***** Data supplied
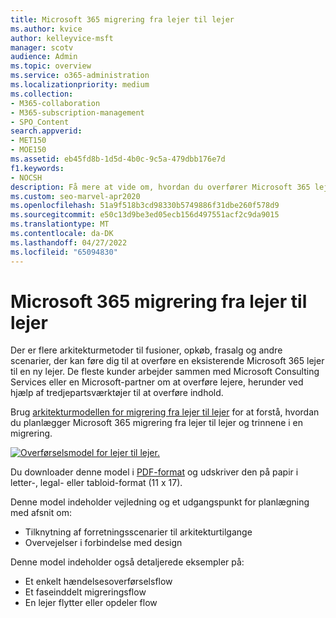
 ```yaml
---
title: Microsoft 365 migrering fra lejer til lejer
ms.author: kvice
author: kelleyvice-msft
manager: scotv
audience: Admin
ms.topic: overview
ms.service: o365-administration
ms.localizationpriority: medium
ms.collection:
- M365-collaboration
- M365-subscription-management
- SPO_Content
search.appverid:
- MET150
- MOE150
ms.assetid: eb45fd8b-1d5d-4b0c-9c5a-479dbb176e7d
f1.keywords:
- NOCSH
description: Få mere at vide om, hvordan du overfører Microsoft 365 lejere.
ms.custom: seo-marvel-apr2020
ms.openlocfilehash: 51a9f518b3cd98330b5749886f31dbe260f578d9
ms.sourcegitcommit: e50c13d9be3ed05ecb156d497551acf2c9da9015
ms.translationtype: MT
ms.contentlocale: da-DK
ms.lasthandoff: 04/27/2022
ms.locfileid: "65094830"
---
```

# <a name="microsoft-365-tenant-to-tenant-migrations"></a>Microsoft 365 migrering fra lejer til lejer

Der er flere arkitekturmetoder til fusioner, opkøb, frasalg og andre scenarier, der kan føre dig til at overføre en eksisterende Microsoft 365 lejer til en ny lejer. De fleste kunder arbejder sammen med Microsoft Consulting Services eller en Microsoft-partner om at overføre lejere, herunder ved hjælp af tredjepartsværktøjer til at overføre indhold. 

Brug [arkitekturmodellen for migrering fra lejer til lejer](https://download.microsoft.com/download/b/a/1/ba19dfe7-96e2-4983-8783-4dcff9cebe7b/microsoft-365-tenant-to-tenant-migration.pdf) for at forstå, hvordan du planlægger Microsoft 365 migrering fra lejer til lejer og trinnene i en migrering.

[![Overførselsmodel for lejer til lejer.](../media/solutions-architecture-center/msft-tenant-to-tenant-migration-thumb.png)](https://download.microsoft.com/download/b/a/1/ba19dfe7-96e2-4983-8783-4dcff9cebe7b/microsoft-365-tenant-to-tenant-migration.pdf) 

Du downloader denne model i [PDF-format](https://download.microsoft.com/download/b/a/1/ba19dfe7-96e2-4983-8783-4dcff9cebe7b/microsoft-365-tenant-to-tenant-migration.pdf) og udskriver den på papir i letter-, legal- eller tabloid-format (11 x 17).

Denne model indeholder vejledning og et udgangspunkt for planlægning med afsnit om:

- Tilknytning af forretningsscenarier til arkitekturtilgange
- Overvejelser i forbindelse med design

Denne model indeholder også detaljerede eksempler på:

- Et enkelt hændelsesoverførselsflow
- Et faseinddelt migreringsflow
- En lejer flytter eller opdeler flow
**********
What you need to do - Please output the lines of the listing above that fall in the stretch from the one with "Der er flere" through the one with "Denne model indeholder vejledning", exactly and only those.

Exercise answer -
Der er flere arkitekturmetoder til fusioner, opkøb, frasalg og andre scenarier, der kan føre dig til at overføre en eksisterende Microsoft 365 lejer til en ny lejer. De fleste kunder arbejder sammen med Microsoft Consulting Services eller en Microsoft-partner om at overføre lejere, herunder ved hjælp af tredjepartsværktøjer til at overføre indhold. 

Brug [arkitekturmodellen for migrering fra lejer til lejer](https://download.microsoft.com/download/b/a/1/ba19dfe7-96e2-4983-8783-4dcff9cebe7b/microsoft-365-tenant-to-tenant-migration.pdf) for at forstå, hvordan du planlægger Microsoft 365 migrering fra lejer til lejer og trinnene i en migrering.

[![Overførselsmodel for lejer til lejer.](../media/solutions-architecture-center/msft-tenant-to-tenant-migration-thumb.png)](https://download.microsoft.com/download/b/a/1/ba19dfe7-96e2-4983-8783-4dcff9cebe7b/microsoft-365-tenant-to-tenant-migration.pdf) 

Du downloader denne model i [PDF-format](https://download.microsoft.com/download/b/a/1/ba19dfe7-96e2-4983-8783-4dcff9cebe7b/microsoft-365-tenant-to-tenant-migration.pdf) og udskriver den på papir i letter-, legal- eller tabloid-format (11 x 17).

Denne model indeholder vejledning og et udgangspunkt for planlægning med afsnit om:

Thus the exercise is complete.